And although we are assured by them that the content cannot be used willy-nilly, it’s important to remember that a policy like this hasn’t the same weight as the TOS (a legal agreement). Otherwise, include it in the TOS.
An older example of this is Google – despite their oft-cited ‘Do No Evil’ motto, they have no problem censuring the web to comply with entering the Chinese market. ‘Do no evil’ is a pretty motto – shareholders that can (and will) sue you if you don’t maximize profits is a reality.
And while it’s easy to think of extreme examples for Facebook’s new found access (selling everything and anything to marketers for demographic profiling, for example), it doesn’t even require that much drama to see where this could go – for instance, Facebook is permitted to use items in business-related functions. So why not advertising? Imagine seeing your favorite photos on a TV ad – or ones that you’d rather NOT see on TV. Annoyed? Embarrassed? Afraid? Don’t sue Facebook – I wouldn’t like your chances of winning.

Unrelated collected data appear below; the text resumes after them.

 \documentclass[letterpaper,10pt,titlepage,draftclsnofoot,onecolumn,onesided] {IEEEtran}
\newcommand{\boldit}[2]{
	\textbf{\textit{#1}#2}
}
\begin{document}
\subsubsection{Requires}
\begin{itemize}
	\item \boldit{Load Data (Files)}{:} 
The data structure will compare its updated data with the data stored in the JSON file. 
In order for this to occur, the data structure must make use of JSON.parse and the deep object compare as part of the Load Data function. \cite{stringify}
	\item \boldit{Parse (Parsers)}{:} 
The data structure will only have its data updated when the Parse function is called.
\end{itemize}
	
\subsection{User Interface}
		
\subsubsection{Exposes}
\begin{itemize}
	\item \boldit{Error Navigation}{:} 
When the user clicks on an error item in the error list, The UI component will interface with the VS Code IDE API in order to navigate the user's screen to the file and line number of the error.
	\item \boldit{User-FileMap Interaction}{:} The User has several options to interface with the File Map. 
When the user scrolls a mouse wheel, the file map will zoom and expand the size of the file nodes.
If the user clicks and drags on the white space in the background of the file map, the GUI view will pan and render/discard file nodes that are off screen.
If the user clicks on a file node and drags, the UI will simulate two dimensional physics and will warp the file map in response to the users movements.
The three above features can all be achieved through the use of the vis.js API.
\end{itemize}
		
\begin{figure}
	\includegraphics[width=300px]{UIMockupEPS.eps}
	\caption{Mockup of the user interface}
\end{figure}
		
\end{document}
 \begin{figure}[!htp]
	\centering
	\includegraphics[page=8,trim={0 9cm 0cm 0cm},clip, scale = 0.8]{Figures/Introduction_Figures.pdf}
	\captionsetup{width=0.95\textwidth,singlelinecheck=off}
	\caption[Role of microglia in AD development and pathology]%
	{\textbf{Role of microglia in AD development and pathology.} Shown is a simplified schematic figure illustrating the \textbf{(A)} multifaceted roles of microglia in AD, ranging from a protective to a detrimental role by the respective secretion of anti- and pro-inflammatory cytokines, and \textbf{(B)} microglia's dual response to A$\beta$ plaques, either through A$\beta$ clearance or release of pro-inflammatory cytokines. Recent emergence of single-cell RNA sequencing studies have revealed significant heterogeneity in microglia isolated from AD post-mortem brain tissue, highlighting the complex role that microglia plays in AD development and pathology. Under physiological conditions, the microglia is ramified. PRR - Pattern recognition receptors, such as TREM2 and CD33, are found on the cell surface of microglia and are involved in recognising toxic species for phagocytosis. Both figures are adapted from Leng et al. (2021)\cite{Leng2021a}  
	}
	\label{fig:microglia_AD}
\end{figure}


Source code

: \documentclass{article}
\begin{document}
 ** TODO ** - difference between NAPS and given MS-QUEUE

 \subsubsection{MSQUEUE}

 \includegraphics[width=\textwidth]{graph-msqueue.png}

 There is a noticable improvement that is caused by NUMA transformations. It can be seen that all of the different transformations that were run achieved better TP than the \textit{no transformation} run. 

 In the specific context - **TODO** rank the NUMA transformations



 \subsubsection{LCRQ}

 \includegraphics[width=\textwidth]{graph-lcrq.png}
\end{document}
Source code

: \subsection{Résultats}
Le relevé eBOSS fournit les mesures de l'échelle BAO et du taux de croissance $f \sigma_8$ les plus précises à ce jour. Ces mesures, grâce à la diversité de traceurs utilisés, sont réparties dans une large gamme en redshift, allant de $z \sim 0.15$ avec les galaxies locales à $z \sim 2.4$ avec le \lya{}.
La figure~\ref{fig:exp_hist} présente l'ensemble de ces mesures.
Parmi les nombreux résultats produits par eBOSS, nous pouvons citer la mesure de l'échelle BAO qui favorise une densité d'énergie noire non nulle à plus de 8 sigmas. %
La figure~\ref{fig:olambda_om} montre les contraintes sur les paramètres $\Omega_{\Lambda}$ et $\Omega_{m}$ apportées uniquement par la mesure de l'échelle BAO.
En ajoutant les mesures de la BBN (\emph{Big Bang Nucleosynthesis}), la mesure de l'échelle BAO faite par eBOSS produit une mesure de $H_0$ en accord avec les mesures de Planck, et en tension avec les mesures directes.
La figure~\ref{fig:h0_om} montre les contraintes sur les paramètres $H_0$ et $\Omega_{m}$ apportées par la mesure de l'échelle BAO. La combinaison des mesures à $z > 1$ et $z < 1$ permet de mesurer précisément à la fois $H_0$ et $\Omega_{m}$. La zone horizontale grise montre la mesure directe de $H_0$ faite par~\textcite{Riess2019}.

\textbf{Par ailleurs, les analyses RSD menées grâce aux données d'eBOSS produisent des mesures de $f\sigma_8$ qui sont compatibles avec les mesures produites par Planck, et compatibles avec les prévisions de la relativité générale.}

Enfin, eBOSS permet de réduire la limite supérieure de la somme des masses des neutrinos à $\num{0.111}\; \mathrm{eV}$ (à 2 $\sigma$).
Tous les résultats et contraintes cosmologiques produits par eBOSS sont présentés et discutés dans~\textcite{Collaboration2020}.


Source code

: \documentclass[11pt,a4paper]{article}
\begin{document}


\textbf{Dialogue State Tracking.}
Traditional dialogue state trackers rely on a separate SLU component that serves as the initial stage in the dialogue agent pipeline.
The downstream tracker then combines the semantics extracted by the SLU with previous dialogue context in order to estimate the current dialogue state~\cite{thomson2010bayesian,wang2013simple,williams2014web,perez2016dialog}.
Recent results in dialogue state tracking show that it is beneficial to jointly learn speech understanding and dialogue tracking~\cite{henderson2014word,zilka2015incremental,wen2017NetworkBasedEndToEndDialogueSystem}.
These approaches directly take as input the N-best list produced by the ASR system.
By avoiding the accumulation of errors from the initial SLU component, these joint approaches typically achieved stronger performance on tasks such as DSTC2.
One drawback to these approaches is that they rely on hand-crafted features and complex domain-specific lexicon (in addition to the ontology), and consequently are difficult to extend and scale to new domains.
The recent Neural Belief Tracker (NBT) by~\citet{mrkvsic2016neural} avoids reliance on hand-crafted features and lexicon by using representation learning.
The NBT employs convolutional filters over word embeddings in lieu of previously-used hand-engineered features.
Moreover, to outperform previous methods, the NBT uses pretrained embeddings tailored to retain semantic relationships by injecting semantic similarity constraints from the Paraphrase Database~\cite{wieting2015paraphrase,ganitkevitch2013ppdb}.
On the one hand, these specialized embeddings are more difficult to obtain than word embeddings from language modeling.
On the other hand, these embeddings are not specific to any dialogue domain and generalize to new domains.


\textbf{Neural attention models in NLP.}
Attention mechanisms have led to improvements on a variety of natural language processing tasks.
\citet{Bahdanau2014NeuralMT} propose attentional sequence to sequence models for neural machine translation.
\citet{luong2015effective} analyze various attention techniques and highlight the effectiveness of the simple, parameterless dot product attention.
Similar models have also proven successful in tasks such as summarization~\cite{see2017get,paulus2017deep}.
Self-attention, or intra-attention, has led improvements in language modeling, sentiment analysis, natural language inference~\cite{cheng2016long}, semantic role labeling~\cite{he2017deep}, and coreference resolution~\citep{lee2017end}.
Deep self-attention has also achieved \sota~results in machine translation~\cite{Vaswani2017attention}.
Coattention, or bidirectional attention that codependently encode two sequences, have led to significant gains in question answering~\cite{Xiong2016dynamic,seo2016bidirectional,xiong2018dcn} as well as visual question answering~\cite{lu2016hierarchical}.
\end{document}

But the real issue here is not that Facebook wants more of you – it’s that people are still upset by it. Google has been building up a detailed profile of you for years (what do you think the Google search box in Firefox and other programs is doing with those results?) Every and any software program has a EULA that requires your firstborn and a blood test before you can install their program (my products are the exception, of course). And just take an airplane in the US – is Facebook really THAT intrusive?
So fight it all, or pick better battles. I applaud Consumers Union for doing something about it – but frankly, I wonder about all the users that accepted the TOS over the past few weeks without even reading it – isn’t it a bit late to complain now?